1. Data preprocessing of tilt movies and reconstruction of cryo-electron tomograms in Warp ²³ and IMOD ²⁴

1. In a terminal, activate a conda environment that has Warp installed by using the following command:
   conda activate warp_environment
2. Create a frame series settings file for processing frame series. This is a config file that contains metadata about the microscope, the location of data to process, and where to store output files.
   WarpTools create_settings --folder_data path/to/.tif --folder_processing warp_frameseries --output warp_frameseries.settings --extension “*.tif” --angpix 1.04 --gain_path gain_file.mrc --exposure 3.07
   NOTE: These data were collected at super-resolution mode.
3. Conduct contrast transfer function (CTF) estimation and motion correction.
   WarpTools fs_motion_and_ctf --settings warp_frameseries.settings --m_grid 1x1x5 --c_grid 2x2x1 --c_range_max 7 --c_defocus_max 10 --c_defocus_min 4 --c_use_sum --out_averages
   NOTE: m_grid parameter should correspond to the number of subframes within a tilt movie - our datasets consisted of 5 subframes per tilt movie.
4. Import tilt series metadata so that WarpTools can identify which movies belong to which tilt series.
   WarpTools ts_import --mdocs path/to/.mdoc --frameseries /path/to/frameseries --tilt_exposure 3.07 --min_intensity 0.3 --output tomostar
5. After the tomostar folder has been populated, create a tilt series settings file for tilt series processing
   WarpTools create_settings --folder_data tomostar --folder_processing warp_tiltseries --output warp_tiltseries.settings --extension “*.tomostar” --angpix 1.04 --gain_path gain_file.mrc --exposure 3.07 --tomo_dimensions NxNxN
6. Write out tilt stacks and conduct automated fiducial-based tilt-series alignment using IMOD's batchruntomo program using the Etomo GUI²⁴.
   1. Run the following command in the terminal:
      Warptools ts_stack --settings warp_tiltseries.settings --angpix 8.35
      NOTE: The tiltseries were exported at 4x the physical pixel size to decrease alignment time and computational resources.
   2. Choose a sample dataset to first set alignment parameters before applying them as a template for batchruntomo.
   3. Import alignment parameters from IMOD if using batchruntomo.
      WarpTools ts_import_alignments --settings warp_tiltseries.settings --alignments warp_tiltseries/tiltstack/ --alignment_angpix 8.35
      NOTE: For this dataset, using the Etomo GUI produced better results than the wrappers within WarpTools.
   4. Alternatively, conduct automated fiducial-less tiltseries alignment using the AreTomo²⁵ wrapper within WarpTools.
      WarpTools ts_aretomo --settings warp_tiltseries.settings --angpix 8.35 --alignz 1000 --axis_iter 3 --exe AreTomo_executive
      NOTE: The AreTomo wrapper was tested with AreTomo1.3.4.
7. Run the following command in the terminal to estimate CTF parameters for tilt series:
   WarpTools ts_ctf --settings warp_tiltseries.settings --range_high 7 --defocus_min 2 --defocus_max 10 --auto_hand 4
8. Reconstruct tomograms using WarpTools.
   1. Set environment variable:
      export WARP_FORCE_MRC_FLOAT32=1
      NOTE: This step ensures tomograms will be compatible with subsequent stages of image processing and visualization in other softwares used in this protocol.
   2. To reconstruct tomograms, execute in a terminal: WarpTools ts_reconstruct --settings  warp_tiltseries.settings --input_data input file names --angpix 8.35 --dont_invert
9. Repeat steps 1.2 - 1.8.2 for all datasets.

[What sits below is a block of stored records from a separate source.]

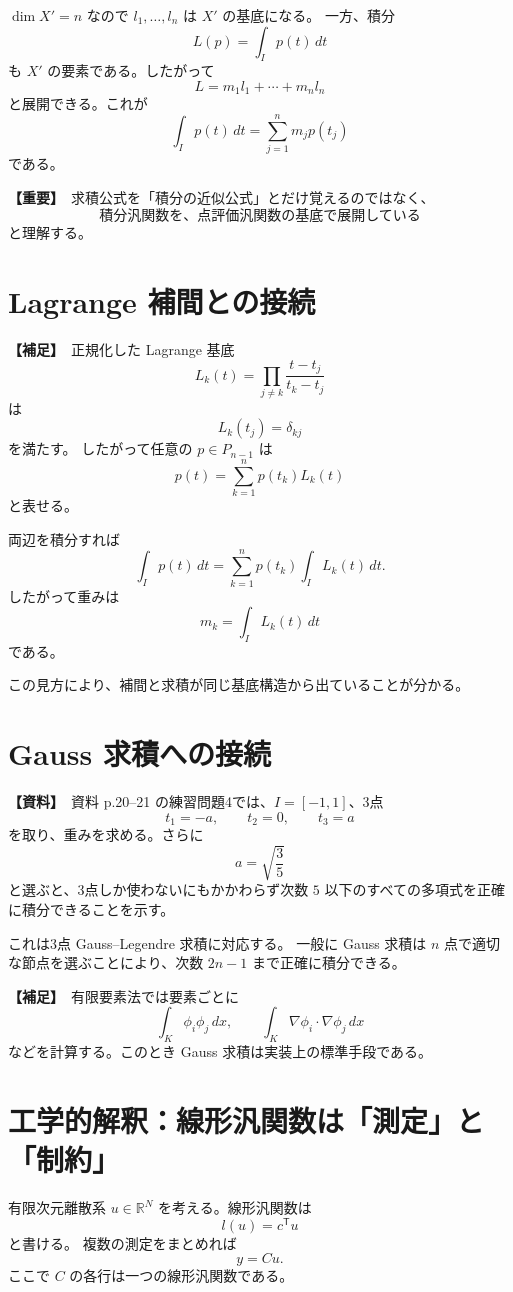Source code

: \documentclass[a4paper,11pt]{ltjsarticle}
\newcommand{\R}{\mathbb{R}}
\newcommand{\sourceitem}{\textbf{【資料】}}
\newcommand{\suppitem}{\textbf{【補足】}}
\newcommand{\highimportance}{\textbf{【重要】}}
\begin{document}
$\dim X'=n$ なので $l_1,\dots,l_n$ は $X'$ の基底になる。
一方、積分
\[
L(p)=\int_Ip(t)\,dt
\]
も $X'$ の要素である。したがって
\[
L=m_1l_1+\cdots+m_nl_n
\]
と展開できる。これが
\[
\int_Ip(t)\,dt
=\sum_{j=1}^nm_jp(t_j)
\]
である。

\highimportance\ 求積公式を「積分の近似公式」とだけ覚えるのではなく、
\[
\boxed{\text{積分汎関数を、点評価汎関数の基底で展開している}}
\]
と理解する。

\section{Lagrange 補間との接続}

\suppitem\ 正規化した Lagrange 基底
\[
L_k(t)=\prod_{j\ne k}\frac{t-t_j}{t_k-t_j}
\]
は
\[
L_k(t_j)=\delta_{kj}
\]
を満たす。
したがって任意の $p\in P_{n-1}$ は
\[
p(t)=\sum_{k=1}^np(t_k)L_k(t)
\]
と表せる。

両辺を積分すれば
\[
\int_Ip(t)\,dt
=\sum_{k=1}^np(t_k)\int_IL_k(t)\,dt.
\]
したがって重みは
\[
\boxed{m_k=\int_IL_k(t)\,dt}
\]
である。

この見方により、補間と求積が同じ基底構造から出ていることが分かる。

\section{Gauss 求積への接続}

\sourceitem\ 資料 p.20--21 の練習問題4では、$I=[-1,1]$、3点
\[
t_1=-a,\qquad t_2=0,\qquad t_3=a
\]
を取り、重みを求める。さらに
\[
a=\sqrt{\frac35}
\]
と選ぶと、3点しか使わないにもかかわらず次数 $5$ 以下のすべての多項式を正確に積分できることを示す。

これは3点 Gauss--Legendre 求積に対応する。
一般に Gauss 求積は $n$ 点で適切な節点を選ぶことにより、次数 $2n-1$ まで正確に積分できる。

\suppitem\ 有限要素法では要素ごとに
\[
\int_K \phi_i\phi_j\,dx,
\qquad
\int_K \nabla\phi_i\cdot\nabla\phi_j\,dx
\]
などを計算する。このとき Gauss 求積は実装上の標準手段である。

\section{工学的解釈：線形汎関数は「測定」と「制約」}

有限次元離散系 $u\in\R^N$ を考える。線形汎関数は
\[
l(u)=c^\mathsf{T}u
\]
と書ける。
複数の測定をまとめれば
\[
y=Cu.
\]
ここで $C$ の各行は一つの線形汎関数である。
\end{document}
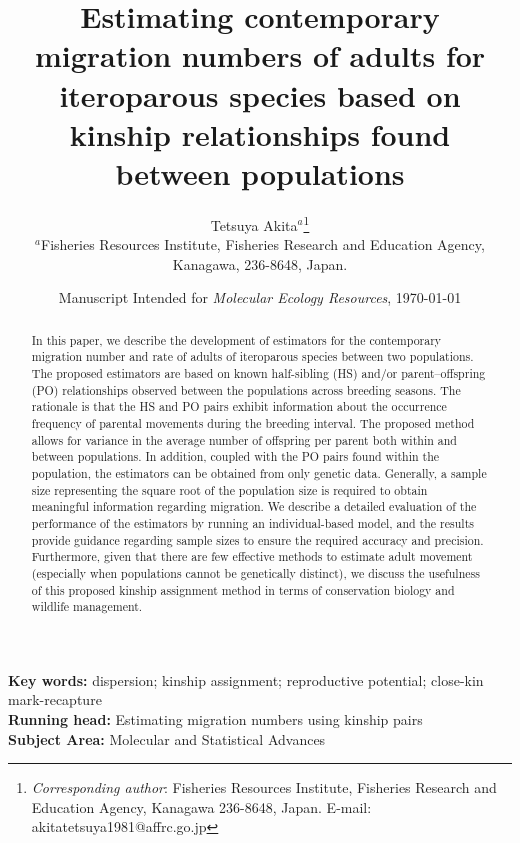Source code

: \documentclass[12pt, English]{article}
\begin{document}
\title{Estimating contemporary migration numbers of adults for iteroparous species based on kinship relationships found between populations}
\author{
Tetsuya Akita$^{a}$\thanks{
\emph{Corresponding author}:
    Fisheries Resources Institute, Fisheries Research and Education Agency, Kanagawa 236-8648, Japan.
    E-mail: akitatetsuya1981@affrc.go.jp} \\ 
   \small $^{a}$Fisheries Resources Institute, Fisheries Research and Education Agency, \\
   \small Kanagawa, 236-8648, Japan.
   }
\date{Manuscript Intended for \emph{Molecular Ecology Resources}, \today}%
\maketitle

\begin{abstract}
In this paper, we describe the development of estimators for the contemporary migration number and rate of adults of iteroparous species between two populations. The proposed estimators are based on known half-sibling (HS) and/or parent--offspring (PO) relationships observed between the populations across breeding seasons. The rationale is that the HS and PO pairs exhibit information about the occurrence frequency of parental movements during the breeding interval. The proposed method allows for variance in the average number of offspring per parent both within and between populations. In addition, coupled with the PO pairs found within the population, the estimators can be obtained from only genetic data. Generally, a sample size representing the square root of the population size is required to obtain meaningful information regarding migration. We describe a detailed evaluation of the performance of the estimators by running an individual-based model, and the results provide guidance regarding sample sizes to ensure the required accuracy and precision. Furthermore, given that there are few effective methods to estimate adult movement (especially when populations cannot be genetically distinct), we discuss the usefulness of this proposed kinship assignment method in terms of conservation biology and wildlife management.  
\\
\end{abstract}
\textbf{Key words:} dispersion; kinship assignment; reproductive potential; close-kin mark-recapture\\
\textbf{Running head:} Estimating migration numbers using kinship pairs\\
\textbf{Subject Area:} Molecular and Statistical Advances\\
\end{document}
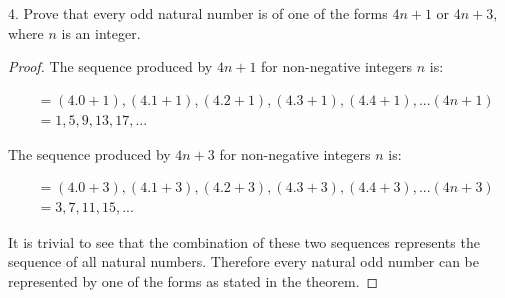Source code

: \documentclass[a4paper,12pt]{article}
\begin{document}
4. Prove that every odd natural number is of one of the forms $4n + 1$ or $4n + 3$, where $n$ is an integer.

\begin{proof}

  The sequence produced by $4n + 1$ for non-negative integers $n$ is:

\begin{align*} 
  &= (4.0 + 1), (4.1 + 1), (4.2 + 1), (4.3 + 1), (4.4 + 1), ... (4n + 1) \\
  &= 1, 5, 9, 13, 17, ...
\end{align*} 

  The sequence produced by $4n + 3$ for non-negative integers $n$ is:

\begin{align*} 
  &= (4.0 + 3), (4.1 + 3), (4.2 + 3), (4.3 + 3), (4.4 + 3), ... (4n + 3) \\
  &= 3, 7, 11, 15, ...
\end{align*} 

It is trivial to see that the combination of these two sequences represents the
sequence of all natural numbers. Therefore every natural odd number can be
represented by one of the forms as stated in the theorem.

\end{proof}
\end{document}
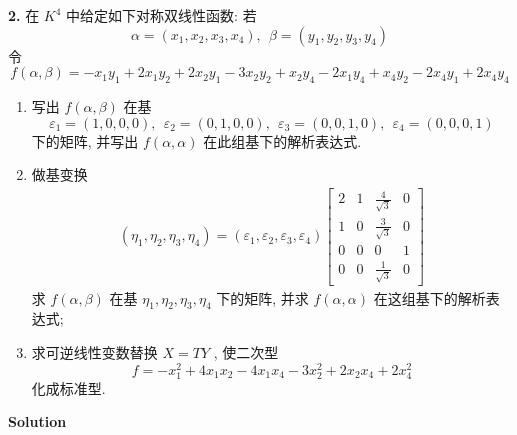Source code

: \documentclass[11pt,a4paper,openany,oneside]{book}
\newcommand\Solution{\noindent\textbf{\textsf{Solution}}\par\medskip}
\begin{document}
\begin{myexample}
	\textbf{2.} 在 $ K^4 $ 中给定如下对称双线性函数: 若
 $$  \alpha = (x_1, x_2, x_3, x_4), \ \ \beta = (y_1, y_2, y_3, y_4)  $$ 
令
 $$  f(\alpha, \beta) = -x_1y_1 + 2x_1y_2 + 2x_2y_1 - 3x_2y_2 + x_2y_4 - 2x_1y_4 + x_4y_2 - 2x_4y_1 + 2x_4y_4  $$ 
 \begin{enumerate}[(1)]
 \item 写出 $ f(\alpha, \beta) $ 在基
 $$  \varepsilon_1=(1,0,0,0), \ \ \varepsilon_2 =(0,1,0,0), \ \ \varepsilon_3=(0,0,1,0), \ \ \varepsilon_4=(0,0,0,1)  $$ 
 下的矩阵, 并写出 $ f(\alpha, \alpha) $ 在此组基下的解析表达式. 
 
 \item 做基变换
 \begin{gather*}
 (\eta_1, \eta_2, \eta_3, \eta_4) = (\varepsilon_1, \varepsilon_2, \varepsilon_3, \varepsilon_4)
 \begin{bmatrix}
 2  &  1  &  \tfrac{4}{\sqrt{3}} &  0  \\
 1  &  0  &  \tfrac{3}{\sqrt{3}} &  0  \\
 0  &  0  &  0  &  1  \\
 0  &  0  &  \tfrac{1}{\sqrt{3}} & 0
 \end{bmatrix}
 \end{gather*}
 求 $ f(\alpha, \beta) $ 在基 $ \eta_1, \eta_2, \eta_3, \eta_4 $ 下的矩阵, 并求 $ f(\alpha, \alpha) $ 在这组基下的解析表达式;
 
 \item 求可逆线性变数替换 $ X=TY $ , 使二次型
 $$  f = -x_1^2 + 4x_1x_2 - 4x_1x_4 - 3x_2^2 + 2x_2x_4 + 2x_4^2  $$ 
 化成标准型. 
 \end{enumerate}
\end{myexample}
\Solution 
\end{document}
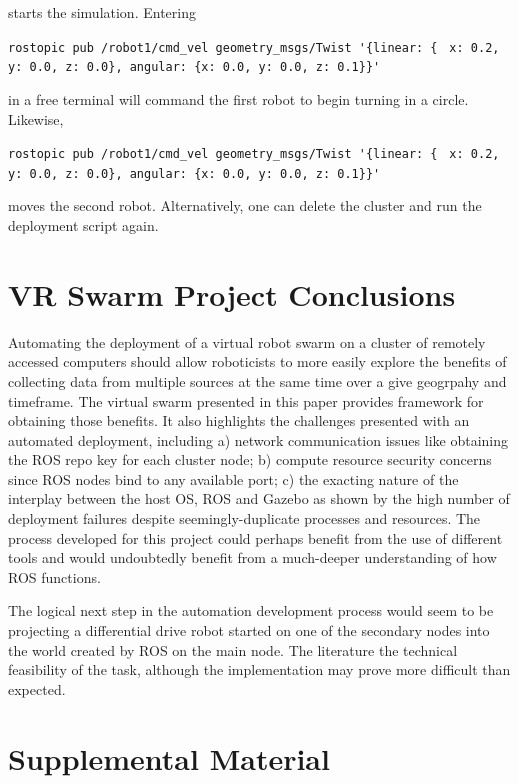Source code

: \documentclass[9pt,twocolumn,twoside]{../../styles/osajnl}
\begin{document}
\parindent0pt starts the simulation.  Entering 

{\lstinline[style=BashInputStyle]!rostopic pub /robot1/cmd_vel geometry_msgs/Twist '{linear: { !} {\lstinline[style=BashInputStyle]!x: 0.2, y: 0.0, z: 0.0}, angular: {x: 0.0, y: 0.0, z: 0.1}}'! }

\parindent0pt in a free terminal will command the first robot to begin turning in a circle.  Likewise, 

{\lstinline[style=BashInputStyle]!rostopic pub /robot1/cmd_vel geometry_msgs/Twist '{linear: { !} {\lstinline[style=BashInputStyle]!x: 0.2, y: 0.0, z: 0.0}, angular: {x: 0.0, y: 0.0, z: 0.1}}'! }

moves the second robot. Alternatively, one can delete the cluster and run the deployment script again.

\section{VR Swarm Project Conclusions}
Automating the deployment of a virtual robot swarm on a cluster of remotely accessed computers should allow roboticists to more easily explore the benefits of collecting data from multiple sources at the same time over a give geogrpahy and timeframe.  The virtual swarm presented in this paper provides framework for obtaining those benefits. It also highlights the challenges presented with an automated deployment, including a) network communication issues like obtaining the ROS repo key for each cluster node; b) compute resource security concerns since ROS nodes bind to any available port; c) the exacting nature of the interplay between the host OS, ROS and Gazebo as shown by the high number of deployment failures despite seemingly-duplicate processes and resources.  The process developed for this project could perhaps benefit from the use of different tools and would undoubtedly benefit from a much-deeper understanding of how ROS functions.

The logical next step in the automation development process would seem to be projecting a differential drive robot started on one of the secondary nodes into the world created by ROS on the main node.  The literature the technical feasibility of the task, although the implementation may prove more difficult than expected.

\section{Supplemental Material}
\end{document}
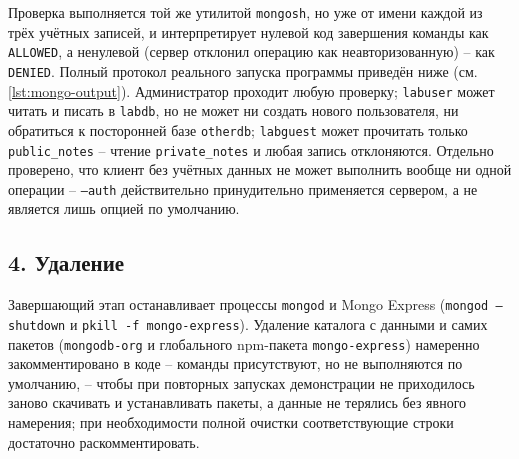 Проверка выполняется той же утилитой \texttt{mongosh}, но уже от имени
каждой из трёх учётных записей, и интерпретирует нулевой код завершения
команды как \texttt{ALLOWED}, а ненулевой (сервер отклонил операцию как
неавторизованную) -- как \texttt{DENIED}. Полный протокол реального
запуска программы приведён ниже (см. \autoref{lst:mongo-output}).
Администратор проходит любую проверку; \texttt{labuser} может читать и
писать в \texttt{labdb}, но не может ни создать нового пользователя, ни
обратиться к посторонней базе \texttt{otherdb}; \texttt{labguest} может
прочитать только \texttt{public\_notes} -- чтение \texttt{private\_notes}
и любая запись отклоняются. Отдельно проверено, что клиент без учётных
данных не может выполнить вообще ни одной операции -- \texttt{--auth}
действительно принудительно применяется сервером, а не является лишь
опцией по умолчанию.


\subsection*{4. Удаление}

Завершающий этап останавливает процессы \texttt{mongod} и Mongo Express
(\texttt{mongod --shutdown} и \texttt{pkill -f mongo-express}). Удаление
каталога с данными и самих пакетов (\texttt{mongodb-org} и глобального
npm-пакета \texttt{mongo-express}) намеренно закомментировано в коде --
команды присутствуют, но не выполняются по умолчанию, -- чтобы при
повторных запусках демонстрации не приходилось заново скачивать и
устанавливать пакеты, а данные не терялись без явного намерения; при
необходимости полной очистки соответствующие строки достаточно
раскомментировать.

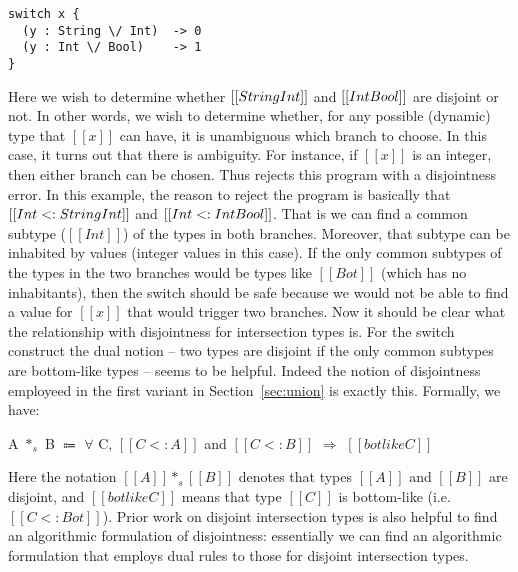 \begin{lstlisting}
switch x {
  (y : String \/ Int)  -> 0
  (y : Int \/ Bool)    -> 1
}
\end{lstlisting}

\noindent Here we wish to determine whether $[[String \/ Int]]$ and $[[Int \/ Bool]]$
are disjoint or not. In other words, we wish to determine whether, for any possible
(dynamic) type that $[[x]]$ can have, it is unambiguous which branch to choose.
In this case, it turns out that there is ambiguity. For instance, if $[[x]]$ is an integer,
then either branch can be chosen. Thus \cal rejects this program with a disjointness error.
In this example, the reason to reject the program is basically that $[[Int <: String \/ Int]]$
and $[[Int <: Int \/ Bool]]$. That is we can find a common subtype ($[[Int]]$) of the
types in both branches. Moreover, that subtype can be inhabited by values (integer values
in this case). If the only common subtypes of the types in the two branches
would be types like $[[Bot]]$ (which has no inhabitants), then the switch should
be safe because we would not be able to find a value for $[[x]]$ that would trigger
two branches. Now it should be clear what the relationship with disjointness for intersection
types is. For the switch construct the dual notion -- two types are disjoint if the only
common subtypes are bottom-like types -- seems to be helpful.
Indeed the notion of disjointness employeed in the first variant \cal in Section~\ref{sec:union}
is exactly this. Formally, we have:

\begin{definition}\label{def:disjointness}
	A $*_s$ B $\Coloneqq$ $\forall$ C, $[[C <: A]]$ and $[[C <: B]]$ $\Longrightarrow$ $[[botlike C]]$
\end{definition}

\noindent Here the notation $[[A]] *_s [[B]]$ denotes that types $[[A]]$ and $[[B]]$ are disjoint,
and $[[botlike C]]$ means that type $[[C]]$ is bottom-like (i.e. $[[C <: Bot]]$).
Prior work on disjoint intersection types is also helpful
to find an algorithmic formulation of disjointness: essentially we can find an algorithmic
formulation that employs dual rules to those for disjoint intersection types.

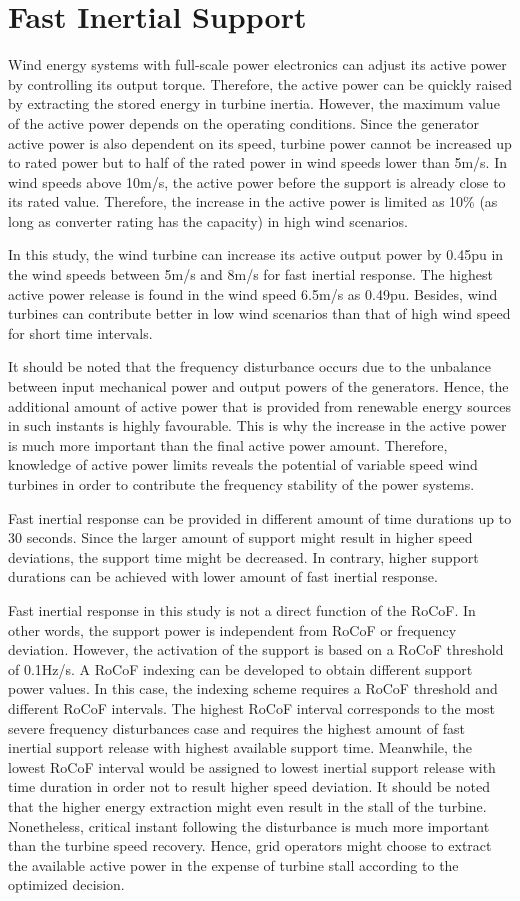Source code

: \section{Fast Inertial Support}
Wind energy systems with full-scale power electronics can adjust its active power by controlling its output torque. Therefore, the active power can be quickly raised by extracting the stored energy in turbine inertia. However, the maximum value of the active power depends on the operating conditions. Since the generator active power is also dependent on its speed, turbine power cannot be increased up to rated power but to half of the rated power in wind speeds lower than 5m/s. In wind speeds above 10m/s, the active power before the support is already close to its rated value. Therefore, the increase in the active power is limited as 10\% (as long as converter rating has the capacity) in high wind scenarios. \par
In this study, the wind turbine can increase its active output power by 0.45pu in the wind speeds between 5m/s and 8m/s for fast inertial response. The highest active power release is found in the wind speed 6.5m/s as 0.49pu. Besides, wind turbines can contribute better in low wind scenarios than that of high wind speed for short time intervals.\par
It should be noted that the frequency disturbance occurs due to the unbalance between input mechanical power and output powers of the generators. Hence, the additional amount of active power that is provided from renewable energy sources in such instants is highly favourable. This is why the increase in the active power is much more important than the final active power amount. Therefore, knowledge of active power limits reveals the potential of variable speed wind turbines in order to contribute the frequency stability of the power systems.\par
Fast inertial response can be provided in different amount of time durations up to 30 seconds. Since the larger amount of support might result in higher speed deviations, the support time might be decreased. In contrary, higher support durations can be achieved with lower amount of fast inertial response.\par
Fast inertial response in this study is not a direct function of the RoCoF. In other words, the support power is independent from RoCoF or frequency deviation. However, the activation of the support is based on a RoCoF threshold of 0.1Hz/s. A RoCoF indexing can be developed to obtain different support power values. In this case, the indexing scheme requires a RoCoF threshold and different RoCoF intervals. The highest RoCoF interval corresponds to the most severe frequency disturbances case and requires the highest amount of fast inertial support release with highest available support time. Meanwhile, the lowest RoCoF interval would be assigned to lowest inertial support release with time duration in order not to result higher speed deviation. It should be noted that the higher energy extraction might even result in the stall of the turbine. Nonetheless, critical instant following the disturbance is much more important than the turbine speed recovery. Hence, grid operators might choose to extract the available active power in the expense of turbine stall according to the optimized decision.
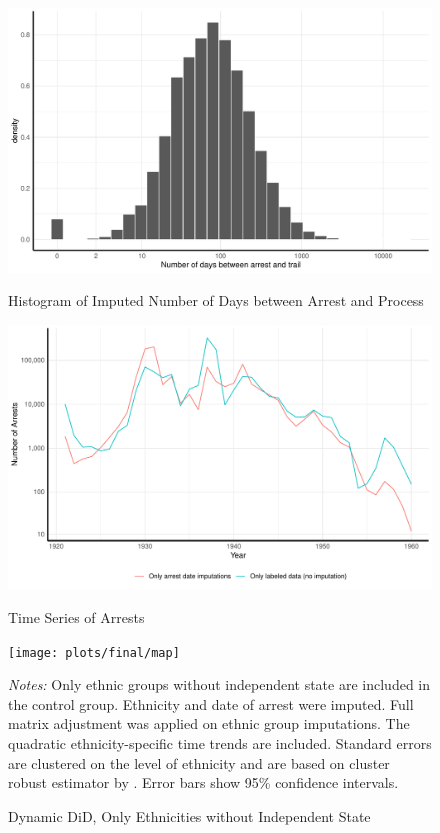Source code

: \begin{figure}[H]
\centering
\caption{Histogram of Imputed Number of Days between Arrest and Process}
\includegraphics[width=1\textwidth]{plots/imputing_arrest_date/mixed_model_preds_hist.pdf}
\label{fig:mixed_model_preds_hist}
\end{figure}
\begin{figure}[H]
\caption{Time Series of Arrests }
\centering
\includegraphics[width=\textwidth]{plots/arrests/date_imputation_line.pdf}
\label{fig:date_imputation_line}
\end{figure}


 \begin{figure}[H]
\centering
\caption{Dynamic DiD, Only Ethnicities without Independent State}
\texttt{[image: plots/final/map]}
\begin{minipage}{0.92\textwidth}
\footnotesize
\emph{Notes:} Only ethnic groups without independent state are included in the control group. Ethnicity and date of arrest were imputed.  Full matrix adjustment was applied on ethnic group imputations. The quadratic ethnicity-specific time trends are included.  Standard errors are clustered on the level of ethnicity and are based on cluster robust estimator by \citet{pustejovsky_small-sample_2018}. Error bars show 95\% confidence intervals. 
\end{minipage}
\label{fig:did_effets_no_ind_countries}
\end{figure}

2. Tomogram preprocessing and particle picking

1. In a terminal, activate a conda environment with IsoNet²⁶ installed.
   conda activate isonet_env
2. Prepare for tomograms processing by first creating a subfolder and moving all tomograms into that folder.
   mkdir tomo_folder
mv tomograms*.mrc tomo_folder/
3. Generate a star file in the project folder.
   isonet.py prepare_star tomo_folder --output_star tomograms.star --pixel_size 8.35
4. Using a text editor, open the generated star file and enter the approximate defocus value for the 0-degree tilt images in the fourth column (_rlnDefocus) for each tomogram, which can be located in the processed_items.json file in the warp_tiltseries folder.
   NOTE: The defocus value should be in angstroms for IsoNet. Warp writes out defocus values in µm, which requires a multiplication factor of 10,000.
5. Run the CTF deconvolve command in the terminal.
   isonet.py deconv tomograms.star --snrfalloff 0.7 --deconv_folder deconvolve
6. After deconvolving, initiate EMAN2 GUI²⁷ to begin preprocessing tomograms for particle picking.
   conda activate eman_env
e2projectmanager.py
7. Under Tomography, left-click on the arrow next to Raw Data and select Import Tomograms from the drop-down menu.
8. Left-click on the arrow adjacent to Segmentation and select Preprocess tomograms.
   NOTE: The default parameters are likely suitable for many datasets. For these tomograms, a lowpass filter at 4 Å was applied and tilt images were normalized. After preprocessing, an info directory will be automatically generated by EMAN2 with blank .json files (with similar base names to pre-processed files). The angpix needs to be added to the json files before particle picking.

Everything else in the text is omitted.